▶ [TASK GOAL]
The data that follows is to be copied exactly, with each image removed.

▶ [DATA RECORDS]
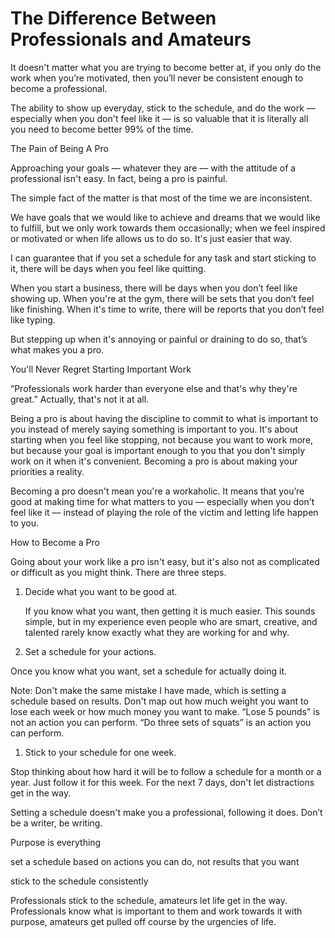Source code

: # The Difference Between Professionals and Amateurs

It doesn't matter what you are trying to become better at, if you only do the work when you’re motivated, then you’ll never be consistent enough to become a professional.

The ability to show up everyday, stick to the schedule, and do the work — especially when you don't feel like it — is so valuable that it is literally all you need to become better 99% of the time.

The Pain of Being A Pro

Approaching your goals — whatever they are — with the attitude of a professional isn't easy. In fact, being a pro is painful.

The simple fact of the matter is that most of the time we are inconsistent.

We have goals that we would like to achieve and dreams that we would like to fulfill, but we only work towards them occasionally; when we feel inspired or motivated or when life allows us to do so. It's just easier that way.

I can guarantee that if you set a schedule for any task and start sticking to it, there will be days when you feel like quitting.

When you start a business, there will be days when you don’t feel like showing up. When you're at the gym, there will be sets that you don’t feel like finishing. When it's time to write, there will be reports that you don’t feel like typing.

But stepping up when it's annoying or painful or draining to do so, that’s what makes you a pro.

You'll Never Regret Starting Important Work

“Professionals work harder than everyone else and that's why they're great.” Actually, that's not it at all.

Being a pro is about having the discipline to commit to what is important to you instead of merely saying something is important to you. It's about starting when you feel like stopping, not because you want to work more, but because your goal is important enough to you that you don't simply work on it when it's convenient. Becoming a pro is about making your priorities a reality.

Becoming a pro doesn't mean you're a workaholic. It means that you’re good at making time for what matters to you — especially when you don't feel like it — instead of playing the role of the victim and letting life happen to you.

How to Become a Pro

Going about your work like a pro isn't easy, but it's also not as complicated or difficult as you might think. There are three steps.

1. Decide what you want to be good at.

   If you know what you want, then getting it is much easier. This sounds simple, but in my experience even people who are smart, creative, and talented rarely know exactly what they are working for and why.

2. Set a schedule for your actions.

Once you know what you want, set a schedule for actually doing it.

Note: Don't make the same mistake I have made, which is setting a schedule based on results. Don't map out how much weight you want to lose each week or how much money you want to make. “Lose 5 pounds” is not an action you can perform. “Do three sets of squats” is an action you can perform.

1. Stick to your schedule for one week.

Stop thinking about how hard it will be to follow a schedule for a month or a year. Just follow it for this week. For the next 7 days, don't let distractions get in the way.































Setting a schedule doesn't make you a professional, following it does. Don’t be a writer, be writing.

Purpose is everything

set a schedule based on actions you can do, not results that you want

stick to the schedule consistently

Professionals stick to the schedule, amateurs let life get in the way. Professionals know what is important to them and work towards it with purpose, amateurs get pulled off course by the urgencies of life.

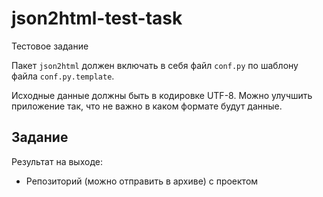 # json2html-test-task

Тестовое задание

Пакет `json2html` должен включать в себя файл `conf.py`
по шаблону файла `conf.py.template`.

Исходные данные должны быть в кодировке UTF-8. Можно улучшить приложение так,
что не важно в каком формате будут данные.

## Задание

Результат на выходе:
 * Репозиторий (можно отправить в архиве) с проектом
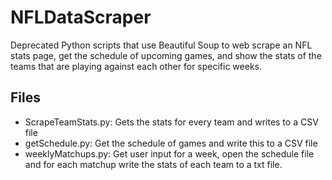 # NFLDataScraper
Deprecated Python scripts that use Beautiful Soup to web scrape an NFL stats page, get the schedule of upcoming games, and show the stats of the teams that are playing against each other for specific weeks. 

## Files

- ScrapeTeamStats.py: Gets the stats for every team and writes to a CSV file
- getSchedule.py: Get the schedule of games and write this to a CSV file
- weeklyMatchups.py: Get user input for a week, open the schedule file and for each matchup write the stats of each team to a txt file. 

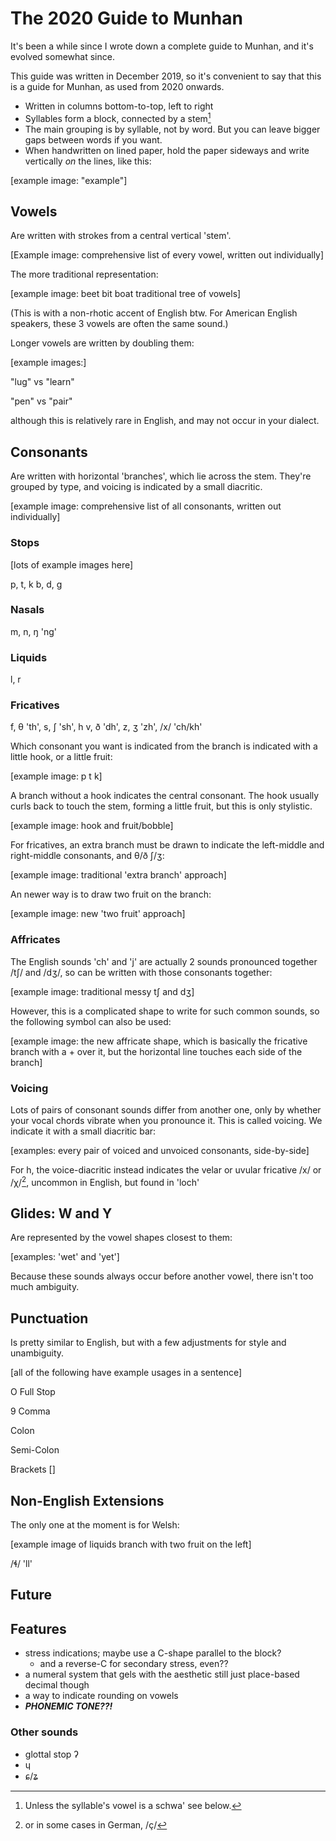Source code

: The 2020 Guide to Munhan
=======================

It's been a while since I wrote down a complete guide to Munhan,
and it's evolved somewhat since.

This guide was written in December 2019, so it's convenient to say
that this is a guide for Munhan, as used from 2020 onwards.

* Written in columns bottom-to-top, left to right
* Syllables form a block, connected by a stem[^1]
* The main grouping is by syllable, not by word. 
  But you can leave bigger gaps between words if you want.
* When handwritten on lined paper, hold the paper sideways and write
 vertically _on_ the lines, like this:

[example image: "example"]

[^1]: Unless the syllable's vowel is a schwa' see below.

Vowels
-----

Are written with strokes from a central vertical 'stem'.

[Example image: comprehensive list of every vowel, written out individually]

The more traditional representation:

[example image: beet bit boat traditional tree of vowels]

(This is with a non-rhotic accent of English btw. 
For American English speakers, these 3 vowels are often the same sound.)

Longer vowels are written by doubling them:

[example images:]

"lug" vs "learn"

"pen" vs "pair"

although this is relatively rare in English, and may not occur in your dialect.

Consonants
---------

Are written with horizontal 'branches', which lie across the stem. 
They're grouped by type, and voicing is indicated by a small diacritic.

[example image: comprehensive list of all consonants, written out individually]


### Stops

[lots of example images here]

p, t, k
b, d, g

### Nasals

m, n, ŋ 'ng'

### Liquids

l, r

### Fricatives

f, θ 'th', s, ʃ 'sh', h
v, ð 'dh', z, ʒ 'zh', /x/ 'ch/kh'

Which consonant you want is indicated from the branch is indicated with a little hook,
or a little fruit:

[example image: p t k]

A branch without a hook indicates the central consonant.
The hook usually curls back to touch the stem, forming a little fruit,
but this is only stylistic.

[example image: hook and fruit/bobble]

For fricatives, an extra branch must be drawn to indicate the left-middle
and right-middle consonants, and θ/ð ʃ/ʒ:

[example image: traditional 'extra branch' approach]

An newer way is to draw two fruit on the branch:

[example image: new 'two fruit' approach]

### Affricates

The English sounds 'ch' and 'j' are actually 2 sounds pronounced together /tʃ/ and /dʒ/,
so can be written with those consonants together:

[example image: traditional messy tʃ and dʒ]

However, this is a complicated shape to write for such common sounds,
so the following symbol can also be used:

[example image: the new affricate shape, which is basically the fricative branch with a + over it,
but the horizontal line touches each side of the branch]

### Voicing

Lots of pairs of consonant sounds differ from another one, 
only by whether your vocal chords vibrate when you pronounce it.
This is called voicing. We indicate it with a small diacritic bar:

[examples: every pair of voiced and unvoiced consonants, side-by-side]

For h, the voice-diacritic instead indicates the velar or uvular fricative /x/ or /χ/[^2],
uncommon in English, but found in 'loch'

[^2]: or in some cases in German, /ç/

Glides: W and Y
--------------

Are represented by the vowel shapes closest to them:

[examples: 'wet' and 'yet']

Because these sounds always occur before another vowel, there isn't too much ambiguity.

Punctuation
----------

Is pretty similar to English, but with a few adjustments for style and unambiguity.

[all of the following have example usages in a sentence]

O Full Stop 

9 Comma

Colon

Semi-Colon

Brackets []


Non-English Extensions
---------------------

The only one at the moment is for Welsh:

[example image of liquids branch with two fruit on the left]

/ɬ/ 'll'

Future
------

## Features

* stress indications; maybe use a C-shape parallel to the block?
  - and a reverse-C for secondary stress, even??
* a numeral system that gels with the aesthetic
 still just place-based decimal though
* a way to indicate rounding on vowels
* ***PHONEMIC TONE??!***

### Other sounds

* glottal stop ʔ
* ɥ
* ɕ/ʑ
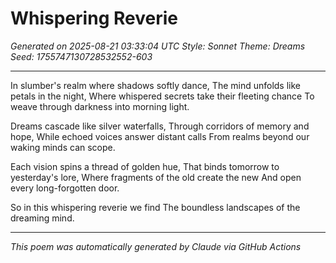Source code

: # Whispering Reverie

*Generated on 2025-08-21 03:33:04 UTC*
*Style: Sonnet*
*Theme: Dreams*
*Seed: 1755747130728532552-603*

---

In slumber's realm where shadows softly dance,
The mind unfolds like petals in the night,
Where whispered secrets take their fleeting chance
To weave through darkness into morning light.

Dreams cascade like silver waterfalls,
Through corridors of memory and hope,
While echoed voices answer distant calls
From realms beyond our waking minds can scope.

Each vision spins a thread of golden hue,
That binds tomorrow to yesterday's lore,
Where fragments of the old create the new
And open every long-forgotten door.

So in this whispering reverie we find
The boundless landscapes of the dreaming mind.

---

*This poem was automatically generated by Claude via GitHub Actions*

▶ [EXERCISE SOLUTION]
Source code

: # The Difference Between Professionals and Amateurs

It doesn't matter what you are trying to become better at, if you only do the work when you’re motivated, then you’ll never be consistent enough to become a professional.

The ability to show up everyday, stick to the schedule, and do the work — especially when you don't feel like it — is so valuable that it is literally all you need to become better 99% of the time.

The Pain of Being A Pro

Approaching your goals — whatever they are — with the attitude of a professional isn't easy. In fact, being a pro is painful.

The simple fact of the matter is that most of the time we are inconsistent.

We have goals that we would like to achieve and dreams that we would like to fulfill, but we only work towards them occasionally; when we feel inspired or motivated or when life allows us to do so. It's just easier that way.

I can guarantee that if you set a schedule for any task and start sticking to it, there will be days when you feel like quitting.

When you start a business, there will be days when you don’t feel like showing up. When you're at the gym, there will be sets that you don’t feel like finishing. When it's time to write, there will be reports that you don’t feel like typing.

But stepping up when it's annoying or painful or draining to do so, that’s what makes you a pro.

You'll Never Regret Starting Important Work

“Professionals work harder than everyone else and that's why they're great.” Actually, that's not it at all.

Being a pro is about having the discipline to commit to what is important to you instead of merely saying something is important to you. It's about starting when you feel like stopping, not because you want to work more, but because your goal is important enough to you that you don't simply work on it when it's convenient. Becoming a pro is about making your priorities a reality.

Becoming a pro doesn't mean you're a workaholic. It means that you’re good at making time for what matters to you — especially when you don't feel like it — instead of playing the role of the victim and letting life happen to you.

How to Become a Pro

Going about your work like a pro isn't easy, but it's also not as complicated or difficult as you might think. There are three steps.

1. Decide what you want to be good at.

   If you know what you want, then getting it is much easier. This sounds simple, but in my experience even people who are smart, creative, and talented rarely know exactly what they are working for and why.

2. Set a schedule for your actions.

Once you know what you want, set a schedule for actually doing it.

Note: Don't make the same mistake I have made, which is setting a schedule based on results. Don't map out how much weight you want to lose each week or how much money you want to make. “Lose 5 pounds” is not an action you can perform. “Do three sets of squats” is an action you can perform.

1. Stick to your schedule for one week.

Stop thinking about how hard it will be to follow a schedule for a month or a year. Just follow it for this week. For the next 7 days, don't let distractions get in the way.































Setting a schedule doesn't make you a professional, following it does. Don’t be a writer, be writing.

Purpose is everything

set a schedule based on actions you can do, not results that you want

stick to the schedule consistently

Professionals stick to the schedule, amateurs let life get in the way. Professionals know what is important to them and work towards it with purpose, amateurs get pulled off course by the urgencies of life.

 # json2html-test-task

Тестовое задание

Пакет `json2html` должен включать в себя файл `conf.py`
по шаблону файла `conf.py.template`.

Исходные данные должны быть в кодировке UTF-8. Можно улучшить приложение так,
что не важно в каком формате будут данные.

## Задание

Результат на выходе:
 * Репозиторий (можно отправить в архиве) с проектом
 # NFLDataScraper
Deprecated Python scripts that use Beautiful Soup to web scrape an NFL stats page, get the schedule of upcoming games, and show the stats of the teams that are playing against each other for specific weeks. 

## Files

- ScrapeTeamStats.py: Gets the stats for every team and writes to a CSV file
- getSchedule.py: Get the schedule of games and write this to a CSV file
- weeklyMatchups.py: Get user input for a week, open the schedule file and for each matchup write the stats of each team to a txt file. 

Source code

: The 2020 Guide to Munhan
=======================

It's been a while since I wrote down a complete guide to Munhan,
and it's evolved somewhat since.

This guide was written in December 2019, so it's convenient to say
that this is a guide for Munhan, as used from 2020 onwards.

* Written in columns bottom-to-top, left to right
* Syllables form a block, connected by a stem[^1]
* The main grouping is by syllable, not by word. 
  But you can leave bigger gaps between words if you want.
* When handwritten on lined paper, hold the paper sideways and write
 vertically _on_ the lines, like this:

[example image: "example"]

[^1]: Unless the syllable's vowel is a schwa' see below.

Vowels
-----

Are written with strokes from a central vertical 'stem'.

[Example image: comprehensive list of every vowel, written out individually]

The more traditional representation:

[example image: beet bit boat traditional tree of vowels]

(This is with a non-rhotic accent of English btw. 
For American English speakers, these 3 vowels are often the same sound.)

Longer vowels are written by doubling them:

[example images:]

"lug" vs "learn"

"pen" vs "pair"

although this is relatively rare in English, and may not occur in your dialect.

Consonants
---------

Are written with horizontal 'branches', which lie across the stem. 
They're grouped by type, and voicing is indicated by a small diacritic.

[example image: comprehensive list of all consonants, written out individually]


### Stops

[lots of example images here]

p, t, k
b, d, g

### Nasals

m, n, ŋ 'ng'

### Liquids

l, r

### Fricatives

f, θ 'th', s, ʃ 'sh', h
v, ð 'dh', z, ʒ 'zh', /x/ 'ch/kh'

Which consonant you want is indicated from the branch is indicated with a little hook,
or a little fruit:

[example image: p t k]

A branch without a hook indicates the central consonant.
The hook usually curls back to touch the stem, forming a little fruit,
but this is only stylistic.

[example image: hook and fruit/bobble]

For fricatives, an extra branch must be drawn to indicate the left-middle
and right-middle consonants, and θ/ð ʃ/ʒ:

[example image: traditional 'extra branch' approach]

An newer way is to draw two fruit on the branch:

[example image: new 'two fruit' approach]

### Affricates

The English sounds 'ch' and 'j' are actually 2 sounds pronounced together /tʃ/ and /dʒ/,
so can be written with those consonants together:

[example image: traditional messy tʃ and dʒ]

However, this is a complicated shape to write for such common sounds,
so the following symbol can also be used:

[example image: the new affricate shape, which is basically the fricative branch with a + over it,
but the horizontal line touches each side of the branch]

### Voicing

Lots of pairs of consonant sounds differ from another one, 
only by whether your vocal chords vibrate when you pronounce it.
This is called voicing. We indicate it with a small diacritic bar:

[examples: every pair of voiced and unvoiced consonants, side-by-side]

For h, the voice-diacritic instead indicates the velar or uvular fricative /x/ or /χ/[^2],
uncommon in English, but found in 'loch'

[^2]: or in some cases in German, /ç/

Glides: W and Y
--------------

Are represented by the vowel shapes closest to them:

[examples: 'wet' and 'yet']

Because these sounds always occur before another vowel, there isn't too much ambiguity.

Punctuation
----------

Is pretty similar to English, but with a few adjustments for style and unambiguity.

[all of the following have example usages in a sentence]

O Full Stop 

9 Comma

Colon

Semi-Colon

Brackets []


Non-English Extensions
---------------------

The only one at the moment is for Welsh:

[example image of liquids branch with two fruit on the left]

/ɬ/ 'll'

Future
------

## Features

* stress indications; maybe use a C-shape parallel to the block?
  - and a reverse-C for secondary stress, even??
* a numeral system that gels with the aesthetic
 still just place-based decimal though
* a way to indicate rounding on vowels
* ***PHONEMIC TONE??!***

### Other sounds

* glottal stop ʔ
* ɥ
* ɕ/ʑ
Source code

: # Whispering Reverie

*Generated on 2025-08-21 03:33:04 UTC*
*Style: Sonnet*
*Theme: Dreams*
*Seed: 1755747130728532552-603*

---

In slumber's realm where shadows softly dance,
The mind unfolds like petals in the night,
Where whispered secrets take their fleeting chance
To weave through darkness into morning light.

Dreams cascade like silver waterfalls,
Through corridors of memory and hope,
While echoed voices answer distant calls
From realms beyond our waking minds can scope.

Each vision spins a thread of golden hue,
That binds tomorrow to yesterday's lore,
Where fragments of the old create the new
And open every long-forgotten door.

So in this whispering reverie we find
The boundless landscapes of the dreaming mind.

---

*This poem was automatically generated by Claude via GitHub Actions*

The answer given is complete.